* [Your assignment]:
Repeat the listing below word for word, leaving nothing out.

+ + + + +

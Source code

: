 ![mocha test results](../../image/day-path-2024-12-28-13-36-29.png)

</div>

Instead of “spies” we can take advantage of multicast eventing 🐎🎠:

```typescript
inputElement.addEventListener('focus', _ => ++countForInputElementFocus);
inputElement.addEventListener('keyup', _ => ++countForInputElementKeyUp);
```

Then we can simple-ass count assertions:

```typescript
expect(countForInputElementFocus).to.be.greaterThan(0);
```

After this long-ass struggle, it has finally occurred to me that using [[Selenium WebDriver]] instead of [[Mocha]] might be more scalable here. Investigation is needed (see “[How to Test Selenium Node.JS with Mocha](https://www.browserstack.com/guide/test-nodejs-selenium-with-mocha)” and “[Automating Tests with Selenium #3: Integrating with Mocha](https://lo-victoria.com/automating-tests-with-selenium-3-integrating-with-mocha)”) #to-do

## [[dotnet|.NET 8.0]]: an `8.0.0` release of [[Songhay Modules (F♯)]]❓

+ + + + +

* [Your solution]:
Source code

: ![mocha test results](../../image/day-path-2024-12-28-13-36-29.png)

</div>

Instead of “spies” we can take advantage of multicast eventing 🐎🎠:

```typescript
inputElement.addEventListener('focus', _ => ++countForInputElementFocus);
inputElement.addEventListener('keyup', _ => ++countForInputElementKeyUp);
```

Then we can simple-ass count assertions:

```typescript
expect(countForInputElementFocus).to.be.greaterThan(0);
```

After this long-ass struggle, it has finally occurred to me that using [[Selenium WebDriver]] instead of [[Mocha]] might be more scalable here. Investigation is needed (see “[How to Test Selenium Node.JS with Mocha](https://www.browserstack.com/guide/test-nodejs-selenium-with-mocha)” and “[Automating Tests with Selenium #3: Integrating with Mocha](https://lo-victoria.com/automating-tests-with-selenium-3-integrating-with-mocha)”) #to-do

## [[dotnet|.NET 8.0]]: an `8.0.0` release of [[Songhay Modules (F♯)]]❓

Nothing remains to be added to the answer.